_Data to examine_
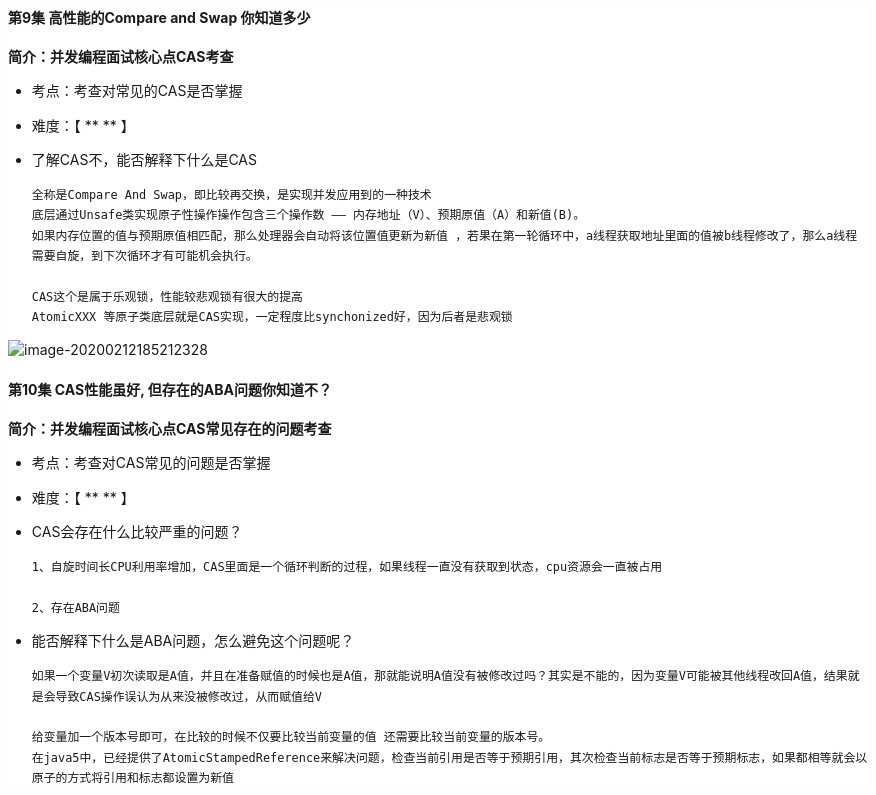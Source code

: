 
 

 

 

 

#### 第9集 高性能的Compare and Swap 你知道多少

**简介：并发编程面试核心点CAS考查**

- 考点：考查对常见的CAS是否掌握
- 难度：【 ** ** 】

- 了解CAS不，能否解释下什么是CAS

  ```
  全称是Compare And Swap，即比较再交换，是实现并发应用到的一种技术
  底层通过Unsafe类实现原子性操作操作包含三个操作数 —— 内存地址（V）、预期原值（A）和新值(B)。 
  如果内存位置的值与预期原值相匹配，那么处理器会自动将该位置值更新为新值 ，若果在第一轮循环中，a线程获取地址里面的值被b线程修改了，那么a线程需要自旋，到下次循环才有可能机会执行。
  
  CAS这个是属于乐观锁，性能较悲观锁有很大的提高
  AtomicXXX 等原子类底层就是CAS实现，一定程度比synchonized好，因为后者是悲观锁
  ```

![image-20200212185212328](./第7章/第9集/image-20200212185212328.png)

 

 

 

 

 

 

#### 第10集 CAS性能虽好, 但存在的ABA问题你知道不？

**简介：并发编程面试核心点CAS常见存在的问题考查**

- 考点：考查对CAS常见的问题是否掌握
- 难度：【 ** ** 】

- CAS会存在什么比较严重的问题？

  ```
  1、自旋时间长CPU利用率增加，CAS里面是一个循环判断的过程，如果线程一直没有获取到状态，cpu资源会一直被占用
  
  2、存在ABA问题 
  ```

 

- 能否解释下什么是ABA问题，怎么避免这个问题呢？

  ```
  如果一个变量V初次读取是A值，并且在准备赋值的时候也是A值，那就能说明A值没有被修改过吗？其实是不能的，因为变量V可能被其他线程改回A值，结果就是会导致CAS操作误认为从来没被修改过，从而赋值给V
  
  给变量加一个版本号即可，在比较的时候不仅要比较当前变量的值 还需要比较当前变量的版本号。
  在java5中，已经提供了AtomicStampedReference来解决问题，检查当前引用是否等于预期引用，其次检查当前标志是否等于预期标志，如果都相等就会以原子的方式将引用和标志都设置为新值
  ```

_What you have to do_
Please output all of the entries exactly as they appear, with no pictures.

_Result for this task_
Source code

: 
 

 

 

 

#### 第9集 高性能的Compare and Swap 你知道多少

**简介：并发编程面试核心点CAS考查**

- 考点：考查对常见的CAS是否掌握
- 难度：【 ** ** 】

- 了解CAS不，能否解释下什么是CAS

  ```
  全称是Compare And Swap，即比较再交换，是实现并发应用到的一种技术
  底层通过Unsafe类实现原子性操作操作包含三个操作数 —— 内存地址（V）、预期原值（A）和新值(B)。 
  如果内存位置的值与预期原值相匹配，那么处理器会自动将该位置值更新为新值 ，若果在第一轮循环中，a线程获取地址里面的值被b线程修改了，那么a线程需要自旋，到下次循环才有可能机会执行。
  
  CAS这个是属于乐观锁，性能较悲观锁有很大的提高
  AtomicXXX 等原子类底层就是CAS实现，一定程度比synchonized好，因为后者是悲观锁
  ```

![image-20200212185212328](./第7章/第9集/image-20200212185212328.png)

 

 

 

 

 

 

#### 第10集 CAS性能虽好, 但存在的ABA问题你知道不？

**简介：并发编程面试核心点CAS常见存在的问题考查**

- 考点：考查对CAS常见的问题是否掌握
- 难度：【 ** ** 】

- CAS会存在什么比较严重的问题？

  ```
  1、自旋时间长CPU利用率增加，CAS里面是一个循环判断的过程，如果线程一直没有获取到状态，cpu资源会一直被占用
  
  2、存在ABA问题 
  ```

 

- 能否解释下什么是ABA问题，怎么避免这个问题呢？

  ```
  如果一个变量V初次读取是A值，并且在准备赋值的时候也是A值，那就能说明A值没有被修改过吗？其实是不能的，因为变量V可能被其他线程改回A值，结果就是会导致CAS操作误认为从来没被修改过，从而赋值给V
  
  给变量加一个版本号即可，在比较的时候不仅要比较当前变量的值 还需要比较当前变量的版本号。
  在java5中，已经提供了AtomicStampedReference来解决问题，检查当前引用是否等于预期引用，其次检查当前标志是否等于预期标志，如果都相等就会以原子的方式将引用和标志都设置为新值
  ```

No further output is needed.